>>>>

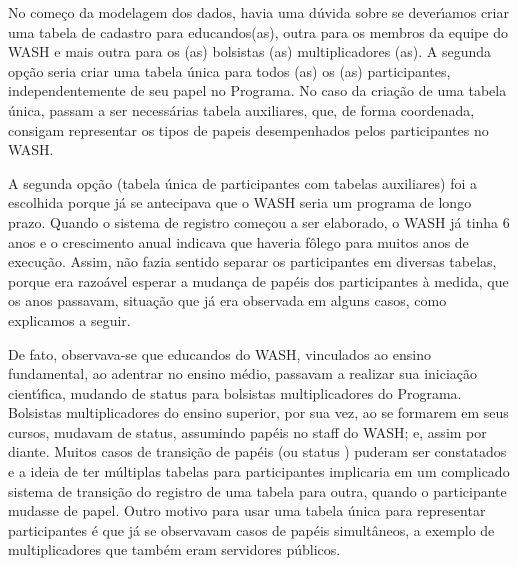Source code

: \documentclass[
12pt,		%
openright,	%
twoside,  %
a4paper,			%
chapter=TITLE,		%
english,			%
french,				%
spanish,			%
brazil				%
]{USPSC-classe/USPSC}
\begin{document}
No come\c{c}o da modelagem dos dados, havia uma d\'uvida sobre se dever\'{\i}amos criar uma tabela de cadastro para educandos(as), outra para os membros da equipe do WASH e mais outra para os (as) bolsistas (as) multiplicadores (as). A segunda op\c{c}\~ao seria criar uma tabela \'unica para todos (as) os (as) participantes, independentemente de seu papel no Programa. No caso da cria\c{c}\~ao de uma tabela \'unica, passam a ser necess\'arias tabela auxiliares, que, de forma coordenada, consigam representar os \textquotedbl tipos de papeis \textquotedbl   desempenhados pelos participantes no WASH.









A segunda op\c{c}\~ao (tabela \'unica de participantes com tabelas auxiliares) foi a escolhida porque j\'a se antecipava que o WASH seria um programa de longo prazo. Quando o sistema de registro come\c{c}ou a ser elaborado, o WASH j\'a tinha 6 anos e o crescimento anual indicava que haveria f\^olego para muitos anos de execu\c{c}\~ao. Assim, n\~ao fazia sentido separar os participantes em diversas tabelas, porque era razo\'avel esperar a mudan\c{c}a de pap\'eis dos participantes \`a medida, que os anos passavam, situa\c{c}\~ao que j\'a era observada em alguns casos, como explicamos a seguir.









De fato, observava-se que educandos do WASH, vinculados ao ensino fundamental, ao adentrar no ensino m\'edio, passavam a realizar sua inicia\c{c}\~ao cient\'{\i}fica, mudando de status para bolsistas multiplicadores do Programa. Bolsistas multiplicadores do ensino superior, por sua vez, ao se formarem em seus cursos, mudavam de status, assumindo pap\'eis no  \textquotedbl staff \textquotedbl  do WASH; e, assim por diante. Muitos casos de transi\c{c}\~ao de pap\'eis (ou \textquotedbl status \textquotedbl ) puderam ser constatados e a ideia de ter m\'ultiplas tabelas para participantes implicaria em um complicado sistema de transi\c{c}\~ao do registro de uma tabela para outra, quando o participante mudasse de papel. Outro motivo para usar uma tabela \'unica para representar participantes \'e que j\'a se observavam casos de pap\'eis simult\^aneos, a exemplo de multiplicadores que tamb\'em eram servidores p\'ublicos.
\end{document}
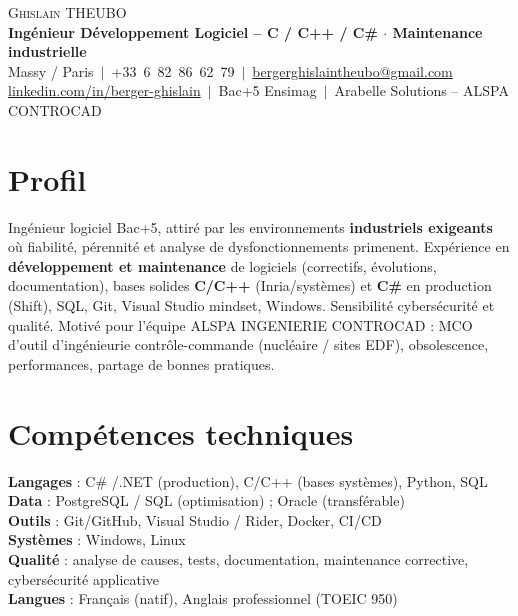 \documentclass[a4paper,10.5pt]{article}
\begin{document}
\begin{center}
{\Huge \scshape Ghislain THEUBO}\\[2pt]
\textbf{Ing\'enieur D\'eveloppement Logiciel -- C / C++ / C\# $\cdot$ Maintenance industrielle}\\[2pt]
\small Massy / Paris $\,|\,$ +33~6~82~86~62~79 $\,|\,$ \href{mailto:bergerghislaintheubo@gmail.com}{bergerghislaintheubo@gmail.com}\\[1pt]
\href{https://www.linkedin.com/in/berger-ghislain}{linkedin.com/in/berger-ghislain} $\,|\,$ Bac+5 Ensimag $\,|\,$ Arabelle Solutions -- ALSPA CONTROCAD
\end{center}

\section{Profil}
\small{
Ing\'enieur logiciel Bac+5, attir\'e par les environnements \textbf{industriels exigeants} o\`u fiabilit\'e,
p\'erennit\'e et analyse de dysfonctionnements primenent. Exp\'erience en \textbf{d\'eveloppement et maintenance}
de logiciels (correctifs, \'evolutions, documentation), bases solides \textbf{C/C++} (Inria/syst\`emes) et
\textbf{C\#} en production (Shift), SQL, Git, Visual Studio mindset, Windows. Sensibilit\'e cybers\'ecurit\'e
et qualit\'e. Motiv\'e pour l'\'equipe ALSPA INGENIERIE CONTROCAD : MCO d'outil d'ing\'enieurie
contr\^ole-commande (nucl\'eaire / sites EDF), obsolescence, performances, partage de bonnes pratiques.
}

\section{Comp\'etences techniques}
\begin{itemize}[leftmargin=0.08in,label={}]\small{\item{
\textbf{Langages} : C\# /.NET (production), C/C++ (bases syst\`emes), Python, SQL \\
\textbf{Data} : PostgreSQL / SQL (optimisation) ; Oracle (transf\'erable) \\
\textbf{Outils} : Git/GitHub, Visual Studio / Rider, Docker, CI/CD \\
\textbf{Syst\`emes} : Windows, Linux \\
\textbf{Qualit\'e} : analyse de causes, tests, documentation, maintenance corrective, cybers\'ecurit\'e applicative \\
\textbf{Langues} : Fran\c{c}ais (natif), Anglais professionnel (TOEIC 950)
}}\end{itemize}
\end{document}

<<<<

# [Required work]
Look through the entries and return every line where "analyse" appears.

# [Output for this exercise]
p\'erennit\'e et analyse de dysfonctionnements primenent. Exp\'erience en \textbf{d\'eveloppement et maintenance}
\textbf{Qualit\'e} : analyse de causes, tests, documentation, maintenance corrective, cybers\'ecurit\'e applicative \\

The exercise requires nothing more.